Things I am doing are...
- obtaining historical data from Stock Market
- making data visualization (plot)
1: geting stock market data
There are several sources you can get historical daily price-volume stock market data from.
I use stooq(https://stooq.com/) this time.
(Yahoo is no longer being used since Pandas is no longer working with Yahoo Finance.)
installing pandas_reader module via pip
!pip install pandas_datareader
from pandas_datareader import data
import pandas as pd
import matplotlib.pyplot as plt
%matplotlib inline
S&P500 is used in this prac.
The ticker is "SPX" and 'stooq' is used for the data.
start = '2006-03-15'
end = '2023-01-21'
df = data.DataReader('^SPX', 'stooq', start, end)
df.head(10)
Running the script above should return the following in your console.
Open High Low Close Volume
Date
2023-01-20 3909.04 3972.96 3897.86 3972.61 2.699404e+09
2023-01-19 3911.84 3922.94 3885.54 3898.85 2.550553e+09
2023-01-18 4002.25 4014.16 3926.59 3928.86 2.644401e+09
2023-01-17 3999.28 4015.39 3984.57 3990.97 2.561165e+09
2023-01-13 3960.60 4003.95 3947.67 3999.09 2.305645e+09
2023-01-12 3977.57 3997.76 3937.56 3983.17 2.468086e+09
2023-01-11 3932.35 3970.07 3928.54 3969.61 2.353913e+09
2023-01-10 3888.57 3919.83 3877.29 3919.25 2.140006e+09
2023-01-09 3910.82 3950.57 3890.42 3892.09 2.498159e+09
2023-01-06 3823.37 3906.19 3809.56 3895.08 2.462500e+09
In order to make visualize the table data above, you can use the matplotlib library and plot method as shown below.
date = df.index
price=df['Close']
plt.figure(figsize=(30, 10))
plt.plot(date,price,label='S&P500')
plt.title('S&P500',color='blue',backgroundcolor='white',size=40, loc='center')
plt.xlabel('date', color='black', size=30)
plt.ylabel('price', color='black', size=30)
plt.legend()
Let me improve the plot by adding 2 kinda moving averages (50&200days) and giving approproate labels.
#移動平均線を算出する
span01=50
span02=200
df['sma01'] = price.rolling(window=span01).mean()
df['sma02'] = price.rolling(window=span02).mean()
pd.set_option('display.max_rows', None)
df.head(100)
plt.figure(figsize=(30, 10))
plt.plot(date,price,label='S&P500')
plt.plot(date,df['sma01'],label='SMA(50)')
plt.plot(date,df['sma02'],label='SMA(200)')
plt.title('S&P500',color='blue',backgroundcolor='white',size=40, loc='center')
plt.xlabel('date', color='black', size=30)

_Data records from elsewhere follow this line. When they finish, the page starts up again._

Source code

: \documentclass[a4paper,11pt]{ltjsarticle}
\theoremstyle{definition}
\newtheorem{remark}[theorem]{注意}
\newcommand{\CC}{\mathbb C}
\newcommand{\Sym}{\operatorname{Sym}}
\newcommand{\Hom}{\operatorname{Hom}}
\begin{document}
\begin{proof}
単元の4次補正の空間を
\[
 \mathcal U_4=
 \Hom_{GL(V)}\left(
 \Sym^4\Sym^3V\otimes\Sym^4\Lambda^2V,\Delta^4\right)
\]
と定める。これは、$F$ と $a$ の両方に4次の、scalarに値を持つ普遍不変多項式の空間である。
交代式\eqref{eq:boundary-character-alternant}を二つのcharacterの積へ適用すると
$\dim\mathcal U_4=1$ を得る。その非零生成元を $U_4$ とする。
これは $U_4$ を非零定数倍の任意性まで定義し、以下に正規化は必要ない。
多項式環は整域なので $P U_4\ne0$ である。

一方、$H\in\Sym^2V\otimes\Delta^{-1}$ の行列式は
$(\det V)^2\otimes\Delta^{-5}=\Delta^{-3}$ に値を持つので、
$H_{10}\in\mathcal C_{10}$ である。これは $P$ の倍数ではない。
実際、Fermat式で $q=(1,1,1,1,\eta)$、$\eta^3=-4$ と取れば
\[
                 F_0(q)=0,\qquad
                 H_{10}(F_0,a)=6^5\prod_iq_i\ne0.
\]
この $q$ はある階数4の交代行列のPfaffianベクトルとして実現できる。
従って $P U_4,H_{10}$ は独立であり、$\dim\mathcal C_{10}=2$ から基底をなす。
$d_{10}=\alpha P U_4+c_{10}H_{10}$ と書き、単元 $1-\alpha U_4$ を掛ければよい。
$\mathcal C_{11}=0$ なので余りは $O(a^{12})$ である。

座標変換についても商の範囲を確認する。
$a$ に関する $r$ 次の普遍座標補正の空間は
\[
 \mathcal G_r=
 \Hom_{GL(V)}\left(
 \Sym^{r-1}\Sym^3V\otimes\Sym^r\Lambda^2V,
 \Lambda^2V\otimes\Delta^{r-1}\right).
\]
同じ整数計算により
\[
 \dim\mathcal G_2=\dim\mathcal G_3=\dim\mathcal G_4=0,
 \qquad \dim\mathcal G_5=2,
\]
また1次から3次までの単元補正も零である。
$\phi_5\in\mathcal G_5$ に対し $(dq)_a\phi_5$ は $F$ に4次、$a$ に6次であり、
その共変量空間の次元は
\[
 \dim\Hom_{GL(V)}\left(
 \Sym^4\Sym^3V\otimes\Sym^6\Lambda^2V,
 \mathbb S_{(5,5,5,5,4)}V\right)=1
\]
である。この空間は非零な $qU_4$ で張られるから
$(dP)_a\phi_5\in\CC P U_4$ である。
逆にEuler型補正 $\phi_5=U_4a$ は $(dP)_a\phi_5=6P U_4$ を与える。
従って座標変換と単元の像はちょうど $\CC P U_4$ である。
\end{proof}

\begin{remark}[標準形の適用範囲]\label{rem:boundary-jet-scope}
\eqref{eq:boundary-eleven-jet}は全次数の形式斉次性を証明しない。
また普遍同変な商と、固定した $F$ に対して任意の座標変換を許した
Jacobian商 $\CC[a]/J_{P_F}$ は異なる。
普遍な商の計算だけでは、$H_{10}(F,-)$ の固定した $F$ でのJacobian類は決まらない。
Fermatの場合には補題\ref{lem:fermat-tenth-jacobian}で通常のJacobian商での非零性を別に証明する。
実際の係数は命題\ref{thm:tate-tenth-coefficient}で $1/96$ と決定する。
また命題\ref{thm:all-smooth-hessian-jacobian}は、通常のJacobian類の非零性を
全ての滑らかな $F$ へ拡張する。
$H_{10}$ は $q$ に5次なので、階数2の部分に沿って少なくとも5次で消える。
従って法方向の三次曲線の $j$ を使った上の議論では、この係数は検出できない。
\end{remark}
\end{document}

plt.ylabel('price', color='black', size=30)
plt.legend()
a lot better but it seems something is missing...
That is ,,,, trading volume !!
Let's add that into the plot.
plt.figure(figsize=(30, 15))
plt.bar(date,df['Volume'],label='Volume',color='grey')
plt.legend()
In Matplotlib, we can draw multiple graphs in a single.
I use Subplot() function.
plt.figure(figsize=(30, 15))
plt.subplot(2,1,1)
plt.plot(date,price,label='S&P500')
plt.plot(date,df['sma01'],label='SMA(50)')

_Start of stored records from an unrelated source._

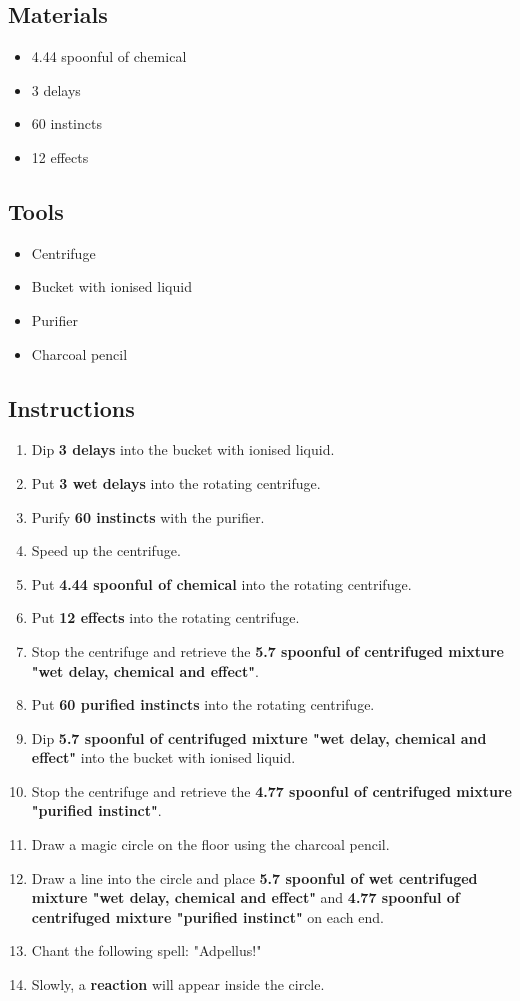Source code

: \documentclass{article}
\begin{document}
\subsection{Materials}\begin{itemize}
\item 
4.44 spoonful of chemical
\item 
3 delays
\item 
60 instincts
\item 
12 effects
\end{itemize}
\subsection{Tools}\begin{itemize}
\item 
Centrifuge
\item 
Bucket with ionised liquid
\item 
Purifier
\item 
Charcoal pencil
\end{itemize}
\subsection{Instructions}\begin{enumerate}
\item 
Dip \textbf{3 delays} into the bucket with ionised liquid.
\item 
Put \textbf{3 wet delays} into the rotating centrifuge.
\item 
Purify \textbf{60 instincts} with the purifier.
\item 
Speed up the centrifuge.
\item 
Put \textbf{4.44 spoonful of chemical} into the rotating centrifuge.
\item 
Put \textbf{12 effects} into the rotating centrifuge.
\item 
Stop the centrifuge and retrieve the \textbf{5.7 spoonful of centrifuged mixture "wet delay, chemical and effect"}.
\item 
Put \textbf{60 purified instincts} into the rotating centrifuge.
\item 
Dip \textbf{5.7 spoonful of centrifuged mixture "wet delay, chemical and effect"} into the bucket with ionised liquid.
\item 
Stop the centrifuge and retrieve the \textbf{4.77 spoonful of centrifuged mixture "purified instinct"}.
\item 
Draw a magic circle on the floor using the charcoal pencil.
\item 
Draw a line into the circle and place \textbf{5.7 spoonful of wet centrifuged mixture "wet delay, chemical and effect"} and \textbf{4.77 spoonful of centrifuged mixture "purified instinct"} on each end.
\item 
Chant the following spell: "Adpellus!"
\item 
Slowly, a \textbf{reaction} will appear inside the circle.
\end{enumerate}
\newpage
\end{document}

plt.plot(date,df['sma02'],label='SMA(200)')
plt.subplot(2,1,2)
plt.bar(date,df['Volume'],label='Volume',color='grey')
plt.legend()
I'm done for today.
I know this is just the beginning but I feel Python is much easier compared to Java that was my frist programming language.
p.s.
I wanted to create an another plot for an individual stock.
I choose JP Morgan Chase coz their Q4 earnings beat the consensus estimate.
#JPMorgan Q4
df = data.DataReader('JPM.US', 'stooq')
df = df.sort_index()
df = df[(df.index>='2020-01-01 00:00:00') & (df.index<='2023-01-23 00:00:00')]
date=df.index
price=df['Close']
span01=50
span02=200
df['sma01'] = price.rolling(window=span01).mean()
df['sma02'] = price.rolling(window=span02).mean()
plt.figure(figsize=(30, 15))
plt.subplot(2,1,1)
plt.plot(date,price,label='JP Morgan')
plt.plot(date,df['sma01'],label='SMA(50)')
plt.plot(date,df['sma02'],label='SMA(200)')
plt.subplot(2,1,2)
plt.bar(date,df['Volume'],label='Volume',color='grey')
plt.legend()
The code should be modified using variables and functions.
I leave the task for next time!
Appendix (adding Variables and Functions)
It's kinda troublesome to write all the code above every time I look up each stock.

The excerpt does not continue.